| Work instructions |
Copy each entry below unchanged; the images do not go in the copy.

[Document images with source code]
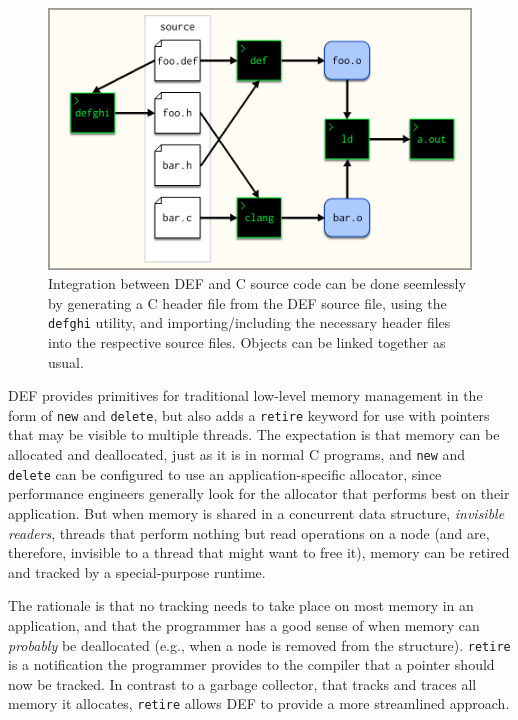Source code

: \begin{figure}[htbp!]
        \centering
        \includegraphics[scale=0.25]{gfx/seemless-integration}
        \caption{Integration between DEF and C source code can be done seemlessly by generating a C header file from the DEF source file, using the \texttt{defghi} utility, and importing/including the necessary header files into the respective source files.  Objects can be linked together as usual.}
        \label{fig:seemless-integration}
\end{figure}

DEF provides primitives for traditional low-level memory management in the form of \texttt{new} and \texttt{delete}, but also adds a \texttt{retire} keyword for use with pointers that may be visible to multiple threads.  The expectation is that memory can be allocated and deallocated, just as it is in normal C programs, and \texttt{new} and \texttt{delete} can be configured to use an application-specific allocator, since performance engineers generally look for the allocator that performs best on their application.  But when memory is shared in a concurrent data structure, \textit{invisible readers}, threads that perform nothing but read operations on a node (and are, therefore, invisible to a thread that might want to free it), memory can be retired and tracked by a special-purpose runtime.

The rationale is that no tracking needs to take place on most memory in an application, and that the programmer has a good sense of when memory can \textit{probably} be deallocated (e.g., when a node is removed from the structure).  \texttt{retire} is a notification the programmer provides to the compiler that a pointer should now be tracked.  In contrast to a garbage collector, that tracks and traces all memory it allocates, \texttt{retire} allows DEF to provide a more streamlined approach.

| Task result |
Source code

: \begin{figure}[htbp!]
        \centering
        \includegraphics[scale=0.25]{gfx/seemless-integration}
        \caption{Integration between DEF and C source code can be done seemlessly by generating a C header file from the DEF source file, using the \texttt{defghi} utility, and importing/including the necessary header files into the respective source files.  Objects can be linked together as usual.}
        \label{fig:seemless-integration}
\end{figure}

DEF provides primitives for traditional low-level memory management in the form of \texttt{new} and \texttt{delete}, but also adds a \texttt{retire} keyword for use with pointers that may be visible to multiple threads.  The expectation is that memory can be allocated and deallocated, just as it is in normal C programs, and \texttt{new} and \texttt{delete} can be configured to use an application-specific allocator, since performance engineers generally look for the allocator that performs best on their application.  But when memory is shared in a concurrent data structure, \textit{invisible readers}, threads that perform nothing but read operations on a node (and are, therefore, invisible to a thread that might want to free it), memory can be retired and tracked by a special-purpose runtime.

The rationale is that no tracking needs to take place on most memory in an application, and that the programmer has a good sense of when memory can \textit{probably} be deallocated (e.g., when a node is removed from the structure).  \texttt{retire} is a notification the programmer provides to the compiler that a pointer should now be tracked.  In contrast to a garbage collector, that tracks and traces all memory it allocates, \texttt{retire} allows DEF to provide a more streamlined approach.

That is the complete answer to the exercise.